What you can do Attention, SwissPass phishing mails are circulating again
A deceptively genuine e-mail, a professionally recreated website and supposedly open credit balances: Fraudsters are using these tricks to try to obtain data from Swisspass users. Not for the first time.
No time? blue News summarizes for you
- Fraudsters are sending out deceptively genuine phishing emails in the name of SwissPass to steal user data.
- The fake emails and websites look professional, but contain subtle errors and rely on urgency.
- SwissPass recommends two-factor authentication and warns against disclosing personal data via insecure channels.
"Important note" is the innocuous subject of the email message, which suggests that SwissPass is the sender. The title of the message then informs you that data for a refund is still missing.

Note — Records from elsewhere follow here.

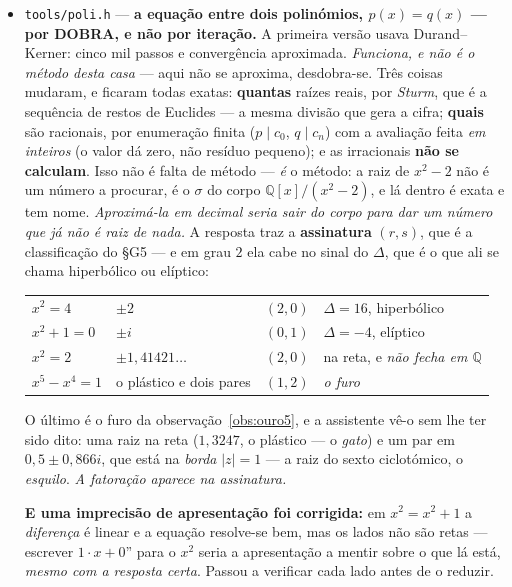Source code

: \documentclass[11pt]{article}
\newcommand{\code}[1]{\texttt{\small #1}}
\newcommand{\Q}{\mathbb Q}
\theoremstyle{plain}
\theoremstyle{remark}
\begin{document}
\begin{itemize}
\textbf{E sem entrada nenhuma, nada se liquida.} O relógio não é um \emph{daemon} a bater por fora:
é alguém a pôr uma entrada. Se ninguém põe, nada corre --- e isso é uma \emph{propriedade}, não uma
falta: \emph{o sistema não tem estado que se mexa sozinho.}

\item \code{tools/poli.h} --- \textbf{a equação entre dois polinómios, $p(x)=q(x)$ --- por
DOBRA, e não por iteração.} A primeira versão usava Durand--Kerner: cinco mil passos e
convergência aproximada. \emph{Funciona, e não é o método desta casa} --- aqui não se aproxima,
desdobra-se. Três coisas mudaram, e ficaram todas exatas: \textbf{quantas} raízes reais, por
\emph{Sturm}, que é a sequência de restos de Euclides --- a mesma divisão que gera a cifra;
\textbf{quais} são racionais, por enumeração finita ($p\mid c_0$, $q\mid c_n$) com a avaliação
feita \emph{em inteiros} (o valor dá zero, não resíduo pequeno); e as irracionais
\textbf{não se calculam}. Isso não é falta de método --- \emph{é} o método: a raiz de $x^2-2$ não
é um número a procurar, é o $\sigma$ do corpo $\Q[x]/(x^2-2)$, e lá dentro é exata e tem nome.
\emph{Aproximá-la em decimal seria sair do corpo para dar um número que já não é raiz de nada.} A resposta traz a \textbf{assinatura} $(r,s)$, que é a classificação do §G5 --- e em
grau $2$ ela cabe no sinal do $\Delta$, que é o que ali se chama hiperbólico ou elíptico:
\begin{center}
\begin{tabular}{llll}
$x^2=4$ & $\pm2$ & $(2,0)$ & $\Delta=16$, hiperbólico \\
$x^2+1=0$ & $\pm i$ & $(0,1)$ & $\Delta=-4$, elíptico \\
$x^2=2$ & $\pm1{,}41421\ldots$ & $(2,0)$ & na reta, e \emph{não fecha em $\Q$} \\
$x^5-x^4=1$ & o plástico e dois pares & $(1,2)$ & \emph{o furo} \\
\end{tabular}
\end{center}
O último é o furo da observação~\ref{obs:ouro5}, e a assistente vê-o sem lhe ter sido dito: uma
raiz na reta ($1{,}3247$, o plástico --- o \emph{gato}) e um par em $0{,}5\pm0{,}866i$, que está na
\emph{borda} $|z|=1$ --- a raiz do sexto ciclotómico, o \emph{esquilo}. \emph{A fatoração aparece
na assinatura.}

\textbf{E uma imprecisão de apresentação foi corrigida:} em $x^2=x^2+1$ a \emph{diferença} é
linear e a equação resolve-se bem, mas os lados não são retas --- escrever $1{\cdot}x+0$'' para o
$x^2$ seria a apresentação a mentir sobre o que lá está, \emph{mesmo com a resposta certa}. Passou
a verificar cada lado antes de o reduzir.


\end{itemize}
\end{document}

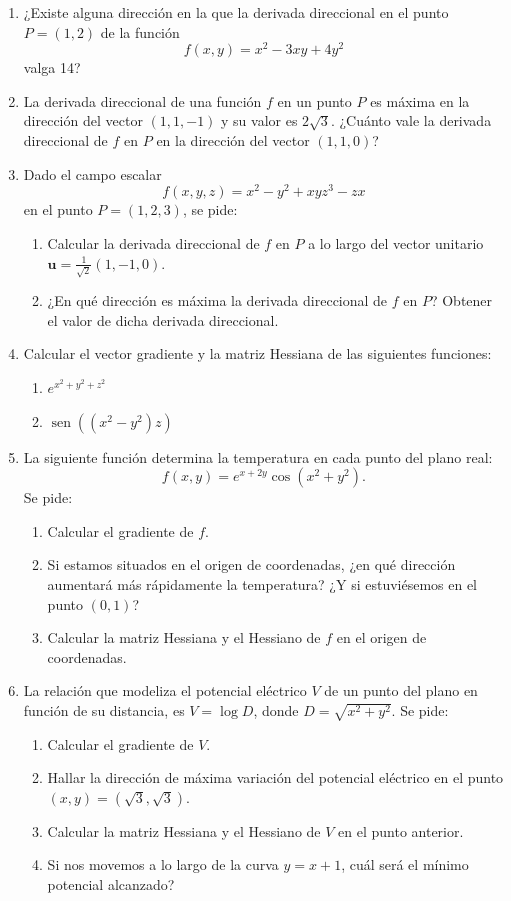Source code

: \documentclass[a4paper,titlepage]{article}
\DeclareMathOperator{\sen}{sen}
\theoremstyle{solution}
\begin{document}
\begin{enumerate}[resume, leftmargin=*]
\item ¿Existe alguna dirección en la que la derivada direccional en el punto $P=(1,2)$ de la función 
\[
f(x,y) = x^2-3xy+4y^2
\]
valga 14?

\item La derivada direccional de una función $f$ en un punto $P$ es máxima en la dirección del vector $(1,1,-1)$ y su valor es $2\sqrt{3}$.
¿Cuánto vale la derivada direccional de $f$ en $P$ en la dirección del vector $(1,1,0)$?

\item Dado el campo escalar 
\[
f(x,y,z) = x^2-y^2+xyz^3-zx
\]
en el punto $P=(1,2,3)$, se pide:
\begin{enumerate}
\item Calcular la derivada direccional de $f$ en $P$ a lo largo del vector unitario $\mathbf{u}=\frac{1}{\sqrt2}(1,-1,0)$.
\item ¿En qué dirección es máxima la derivada direccional de $f$ en $P$? Obtener el valor de dicha derivada direccional.
\end{enumerate} 

\item Calcular el vector gradiente y la matriz Hessiana de las siguientes funciones:
\begin{multicols}{2}
\begin{enumerate}
\item $e^{x^2+y^2+z^2}$
\item $\sen((x^2-y^2)z)$
\end{enumerate}
\end{multicols}

\item La siguiente función determina la temperatura en cada punto del plano real:
\[
f(x,y)=e^{x+2y}\cos(x^2+y^2).
\]
Se pide:
\begin{enumerate}
\item Calcular el gradiente de $f$.
\item Si estamos situados en el origen de coordenadas, ¿en qué dirección aumentará más rápidamente la temperatura? ¿Y si estuviésemos en el punto $(0,1)$?
\item Calcular la matriz Hessiana y el Hessiano de $f$ en el origen de coordenadas.
\end{enumerate}

\item La relación que modeliza el potencial eléctrico $V$ de un punto del plano en función de su distancia, es $V=\log D$, donde $D=\sqrt{x^2+y^2}$.
Se pide:
\begin{enumerate}
\item Calcular el gradiente de $V$.
\item Hallar la dirección de máxima variación del potencial eléctrico en el punto $(x,y)=(\sqrt{3},\sqrt{3})$.
\item Calcular la matriz Hessiana y el Hessiano de $V$ en el punto anterior.
\item Si nos movemos a lo largo de la curva $y=x+1$, cuál será el mínimo potencial alcanzado?
\end{enumerate}


\end{enumerate}
\end{document}
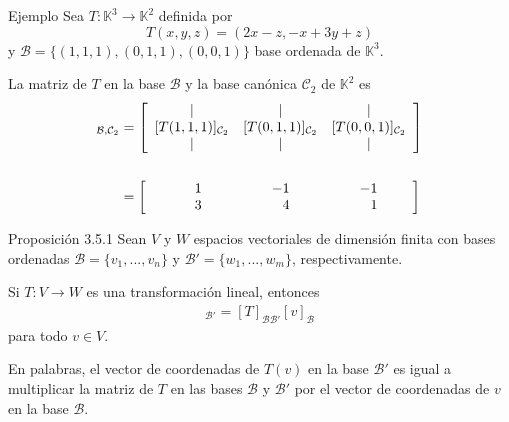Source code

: \documentclass[handout]{beamer} %
\newcommand{\K}{\mathbb K}
\newcommand{\cC}{\mathcal{C}}
\newcommand{\cB}{\mathcal{B}}
\begin{document}
        \begin{frame}
        
        
        \begin{exampleblock}{Ejemplo}
        Sea $T:\K^3\longrightarrow\K^2$ definida por 
        $$T(x,y,z)=(2x-z,-x+3y+z)$$
        y $\cB=\{(1,1,1),(0,1,1),(0,0,1)\}$ base ordenada de $\K^3$.
        
        La matriz de $T$ en la base $\cB$ y la base canónica $\cC_2$ de $\K^2$ es
        \begin{align*}
        [T]_{\cB,\cC_2}
        &=\left[
        \begin{array}{ccc}
        \mid& \mid& \mid\\
        $[$T(1,1,1)$]$_{\cC_2}&$[$T(0,1,1)$]$_{\cC_2}&$[$T(0,0,1)$]$_{\cC_2}\\
        \mid& \mid& \mid
        \end{array}
        \right]\\
        \\
        &=\left[
             \begin{array}{rrr}
        \quad\quad\quad1&\quad\quad\quad\quad-1&\quad\quad\quad\quad-1\quad\quad\\3&4&1\quad\quad
        \end{array}
        \right] 
        \end{align*}
        \end{exampleblock}
        
        
        \end{frame}
    
    
\begin{frame}

    \begin{block}{Proposición 3.5.1}
    Sean $V$ y $W$ espacios vectoriales de dimensión finita con bases ordenadas $\cB=\{v_1, ..., v_n\}$ y $\cB'=\{w_1, ..., w_m\}$, respectivamente. 
    
    Si $T:V\longrightarrow W$ es una transformación lineal, entonces
    \begin{align*}
    [T(v)]_{\cB'}=[T]_{\cB\cB'}[v]_{\cB}
    \end{align*}
    para todo $v\in V$.
    \end{block}
    \pause
    En palabras, el vector de coordenadas de $T(v)$ en la base $\cB'$ es igual a multiplicar la matriz de $T$ en las bases $\cB$ y $\cB'$ por el vector de coordenadas de $v$ en la base $\cB$.
    
    \
    
    
    
    \end{frame}
    
\end{document}
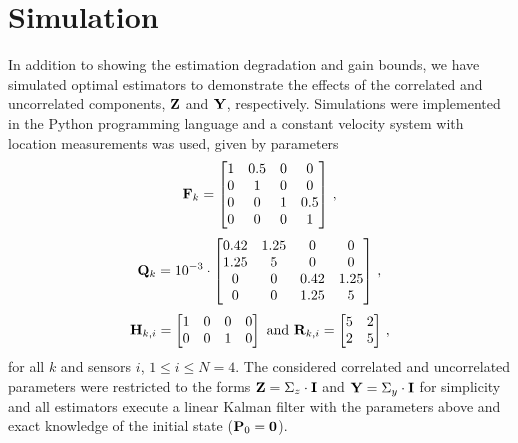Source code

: \documentclass[conference]{IEEEtran}
\theoremstyle{definition}
\theoremstyle{remark}
\begin{document}
\section{Simulation}\label{sec:sim}
In addition to showing the estimation degradation and gain bounds, we have simulated optimal estimators to demonstrate the effects of the correlated and uncorrelated components, ${{\mathbf{Z}}}$ and ${{\mathbf{Y}}}$, respectively. Simulations were implemented in the Python programming language and a constant velocity system with location measurements was used, given by parameters
\begin{equation}
  {\ensuremath{{\mathbf{F}}}}_k=
  \begin{bmatrix}
     1 & 0.5 & 0 & 0\\
     0 & 1 & 0 & 0\\
     0 & 0 & 1 & 0.5\\
     0 & 0 & 0 & 1
  \end{bmatrix}\,,
\end{equation}
\begin{equation}
  {\ensuremath{{\mathbf{Q}}}}_k=10^{-3}\cdot
  \begin{bmatrix}
     0.42 & 1.25 & 0 & 0\\
     1.25 & 5 & 0 & 0\\
     0 & 0 & 0.42 & 1.25\\
     0 & 0 & 1.25 & 5
  \end{bmatrix}\,,
\end{equation}
\begin{equation}
  {\ensuremath{{\mathbf{H}}}}_{k,i}=
  \begin{bmatrix}
     1 & 0 & 0 & 0\\
     0 & 0 & 1 & 0
  \end{bmatrix}
  \text{ and }
  {\ensuremath{{\mathbf{R}}}}_{k,i}=
  \begin{bmatrix}
     5 & 2\\
     2 & 5
  \end{bmatrix}\,,
\end{equation}
for all $k$ and sensors $i$, $1\leq i \leq N=4$. The considered correlated and uncorrelated parameters were restricted to the forms ${{\mathbf{Z}}}=\Sigma_z\cdot{\ensuremath{{\mathbf{I}}}}$ and ${{\mathbf{Y}}}=\Sigma_y\cdot{\ensuremath{{\mathbf{I}}}}$ for simplicity and all estimators execute a linear Kalman filter with the parameters above and exact knowledge of the initial state (${{\mathbf{P}}}_0={{\mathbf{0}}}$).
\end{document}
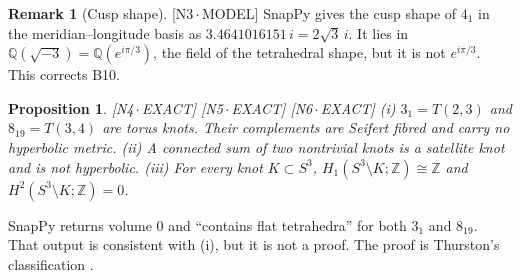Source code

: \documentclass[11pt]{article}
\newtheorem{proposition}[theorem]{Proposition}
\theoremstyle{definition}
\newtheorem{remark}[theorem]{Remark}
\newcommand{\dtag}[1]{#1}
\begin{document}
\begin{remark}[Cusp shape]\dtag{\textsf{\small[N3\,$\cdot$\,MODEL]}}
SnapPy gives the cusp shape of $4_1$ in the meridian--longitude basis as $3.4641016151\,i=2\sqrt3\,i$. It lies in $\mathbb Q(\sqrt{-3})=\mathbb Q(e^{i\pi/3})$, the field of the tetrahedral shape, but it is not $e^{i\pi/3}$. This corrects B10.
\end{remark}

\begin{proposition}\dtag{\textsf{\small[N4\,$\cdot$\,EXACT]} \textsf{\small[N5\,$\cdot$\,EXACT]} \textsf{\small[N6\,$\cdot$\,EXACT]}}
(i) $3_1=T(2,3)$ and $8_{19}=T(3,4)$ are torus knots. Their complements are Seifert fibred and carry no hyperbolic metric. (ii) A connected sum of two nontrivial knots is a satellite knot and is not hyperbolic. (iii) For every knot $K\subset S^3$, $H_1(S^3\setminus K;\mathbb Z)\cong\mathbb Z$ and $H^2(S^3\setminus K;\mathbb Z)=0$.
\end{proposition}
SnapPy returns volume $0$ and ``contains flat tetrahedra'' for both $3_1$ and $8_{19}$. That output is consistent with (i), but it is not a proof. The proof is Thurston's classification \cite{Thurston82}.
\end{document}
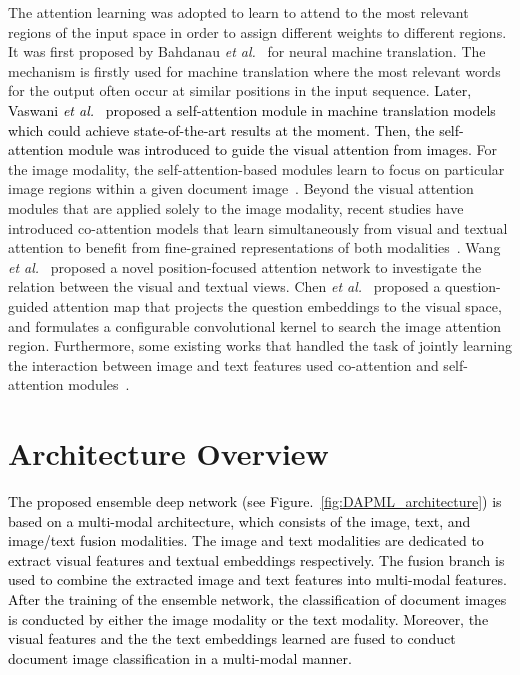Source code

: \documentclass[twocolumn]{svjour3}
\newcommand{\etal}{\textit{et al.}}
\begin{document}
The attention learning was adopted to learn to attend to the most relevant regions of the input space in order to assign different weights to different regions. It was first proposed by Bahdanau \etal~\cite{Bahdanau2015NeuralMT} for neural machine translation. The mechanism is firstly used for machine translation where the most relevant words for the output often occur at similar positions in the input sequence. \textcolor{black}{Later, Vaswani \etal~\cite{vaswani2017attention} proposed a self-attention module in machine translation models which could achieve state-of-the-art results at the moment. Then, the self-attention module was introduced to guide the visual attention from images.}
For the image modality, the self-attention-based modules learn to focus on particular image regions within a given document image~\cite{Wang2018NonlocalNN, ramachandran2019standalone, Zhao2020ExploringSF}. Beyond the visual attention modules that are applied solely to the image modality, recent studies have introduced co-attention models that learn simultaneously from visual and textual attention to benefit from fine-grained representations of both modalities~\cite{NEURIPS2018_96ea64f3, Nguyen2018ImprovedFO}.
Wang \etal~\cite{wang2019position} proposed a novel position-focused attention network to investigate the relation between the visual and textual views. Chen \etal~\cite{chen2016abccnn} proposed a question-guided attention map that projects the question embeddings to the visual space, and formulates a configurable convolutional kernel to search the image attention region. Furthermore, some existing works that handled the task of jointly learning the interaction between image and text features used co-attention and self-attention modules~\cite{lu2017hierarchical, Yu_2017_ICCV, Yu2019MultimodalUA, Yu_2018}. 

\section{Architecture Overview}
\label{sec:Architecture_Overview}

\textcolor{black}{The proposed ensemble deep network (see Figure.~\ref{fig:DAPML_architecture}) is based on a multi-modal architecture, which consists of the image, text, and image/text fusion modalities. The image and text modalities are dedicated to extract visual features and textual embeddings respectively. The fusion branch is used to combine the extracted image and text features into multi-modal features. After the training of the ensemble network, the classification of document images is conducted by either the image modality or the text modality. Moreover, the visual features and the the text embeddings learned are fused to conduct document image classification in a multi-modal manner.}
\end{document}

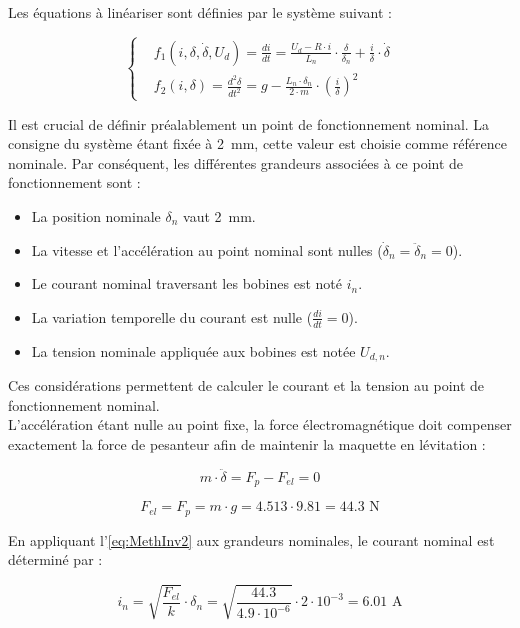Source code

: Les équations à linéariser sont définies par le système suivant :

\begin{equation*}
    \left\{ \begin{aligned}
         & f_1(i, \delta, \dot{\delta}, U_{d}) = \frac{di}{dt} = \frac{U_d - R \cdot i}{L_n} \cdot \frac{\delta}{\delta_n} + \frac{i}{\delta} \cdot \dot{\delta} \\
         & f_2(i, \delta) = \frac{d^2\delta}{dt^2} = g - \frac{L_n \cdot \delta_n}{2 \cdot m} \cdot \left(\frac{i}{\delta}\right)^2
    \end{aligned} \right.
\end{equation*}

Il est crucial de définir préalablement un point de fonctionnement nominal. La consigne du système étant fixée à 2~mm, cette valeur est choisie comme référence nominale. Par conséquent, les différentes grandeurs associées à ce point de fonctionnement sont :

\begin{itemize}
    \item La position nominale $\delta_n$ vaut 2~mm.
    \item La vitesse et l'accélération au point nominal sont nulles ($\dot{\delta}_n = \ddot{\delta}_n = 0$).
    \item Le courant nominal traversant les bobines est noté $i_n$.
    \item La variation temporelle du courant est nulle ($\frac{di}{dt} = 0$).
    \item La tension nominale appliquée aux bobines est notée $U_{d,n}$.
\end{itemize}

Ces considérations permettent de calculer le courant et la tension au point de fonctionnement nominal.\\

L'accélération étant nulle au point fixe, la force électromagnétique doit compenser exactement la force de pesanteur afin de maintenir la maquette en lévitation :

$$m\cdot\ddot{\delta} = F_p - F_{el} = 0$$

\begin{equation}
    F_{el} = F_p = m\cdot g = 4.513 \cdot 9.81 = 44.3 \text{ N}
\end{equation}

En appliquant l'\autoref{eq:MethInv2} aux grandeurs nominales, le courant nominal est déterminé par :

\begin{equation}
    i_n = \sqrt{\frac{F_{el}}{k}}\cdot\delta_n = \sqrt{\frac{44.3}{4.9\cdot 10^{-6}}}\cdot 2\cdot 10^{-3} = 6.01 \text{ A}
\end{equation}

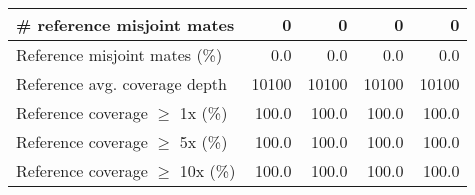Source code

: \documentclass[12pt,a4paper]{article}
\begin{document}
\begin{table}[ht]
\begin{center}
\begin{tabular}{|l*{4}{|r}|}
\# reference misjoint mates & 0 & 0 & 0 & 0 \\ \hline
Reference misjoint mates (\%) & 0.0 & 0.0 & 0.0 & 0.0 \\ \hline
Reference avg. coverage depth & 10100 & 10100 & 10100 & 10100 \\ \hline
Reference coverage $\geq$ 1x (\%) & 100.0 & 100.0 & 100.0 & 100.0 \\ \hline
Reference coverage $\geq$ 5x (\%) & 100.0 & 100.0 & 100.0 & 100.0 \\ \hline
Reference coverage $\geq$ 10x (\%) & 100.0 & 100.0 & 100.0 & 100.0 \\ \hline
\end{tabular}
\end{center}
\end{table}
\end{document}
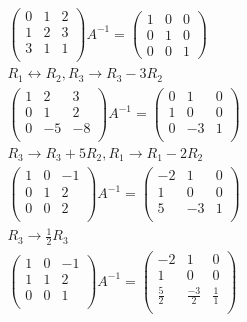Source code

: \documentclass{article}
\begin{document}
\begin{gather*}
\begin{pmatrix}
0 & 1 & 2\\
1 & 2 & 3\\
3 & 1 & 1\\
\end{pmatrix}A^{-1} = \begin{pmatrix}
1 & 0 & 0\\
0 & 1 & 0\\
0 & 0 & 1
\end{pmatrix}\\
R_1 \leftrightarrow R_2 , R_3 \rightarrow R_3 - 3R_2\\
\begin{pmatrix}
1 & 2 & 3\\ 
0 & 1 & 2\\
0 & -5 & -8\\
\end{pmatrix} A^{-1} = \begin{pmatrix}
0 & 1 & 0\\
1 & 0 & 0\\
0 & -3 & 1 \\
\end{pmatrix}\\
R_3 \rightarrow R_3 + 5R_2, R_1 \rightarrow R_1 - 2R_2\\
\begin{pmatrix}
1 & 0 & -1\\
0 & 1 & 2\\
0 & 0 & 2\\
\end{pmatrix} A^{-1} = \begin{pmatrix}
-2 & 1 & 0\\
1 & 0 & 0 \\
5 & -3 & 1\\
\end{pmatrix}\\
R_3 \rightarrow \frac{1}{2} R_3\\
\begin{pmatrix}
1 & 0 & -1\\
1 & 1 & 2\\
0 & 0 & 1\\
\end{pmatrix} A^{-1} = \begin{pmatrix}
-2 & 1 & 0 \\
1 & 0 & 0 \\
\frac{5}{2} & \frac{-3}{2} & \frac{1}{1}\\
\end{pmatrix}\\
\end{gather*}
\end{document}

At first glance, the e-mail looks deceptively genuine. It even has the distinctive red SBB logo and an official-looking button. "You have received this email because you are entitled to a refund of CHF 41.28," the email continues - data should be updated in order to receive the amount. The message is signed by Johann-Josef Jossen, Head of SBB Contact Centers.
"The abusive emails are increasingly professional"
If you follow the link, you will find yourself on a website that also looks pretty genuine. However, if you pay attention to details such as the language in the footer or certain language errors, you will still notice that it is a fraudulent site.
Scams that are not new and already reached many recipients last summer. There, the fraudsters also tried to obtain victims' data using other scams. For example, with small outstanding claims that would result in the SwissPass being blocked if they were not taken into account.
"Unfortunately, so-called phishing emails are being sent by fraudsters in the name of Swisspass," the company confirmed at the time when asked by 20 Minuten. Even if the reported cases are small in relation to the total number of Swisspass customers, the quality of the forgeries is increasing. "The fraudulent emails are increasingly professional in design, which increases the likelihood that customers will be deceived," it continued.
What you can do in case of doubt
To avoid falling for such scams, Alliance Swisspass recommends activating two-factor authentication. Customers should also observe the following basic rules:
How to protect yourself
- Swisspass never asks you to disclose personal and confidential data by phone, e-mail or text message.
- Official Swisspass emails always come from noreply@mailing.swisspass.ch, noreply@swisspass.ch or mailings@mailings.swisspass.ch (except for refunds)
- If the email contains a different sender, it is not from Alliance Swisspass.
- Be skeptical if you are not addressed by your first and last name in the e-mail.
- Check links carefully before opening them.
- Be careful if the email suggests urgency
"We advise affected recipients to delete such emails, not to open any links or attachments and not to disclose any personal data," says Alliance Swisspass. If you have already entered your data, contact the SBB Contact Center and your bank. Those affected can also report the incidents to the police.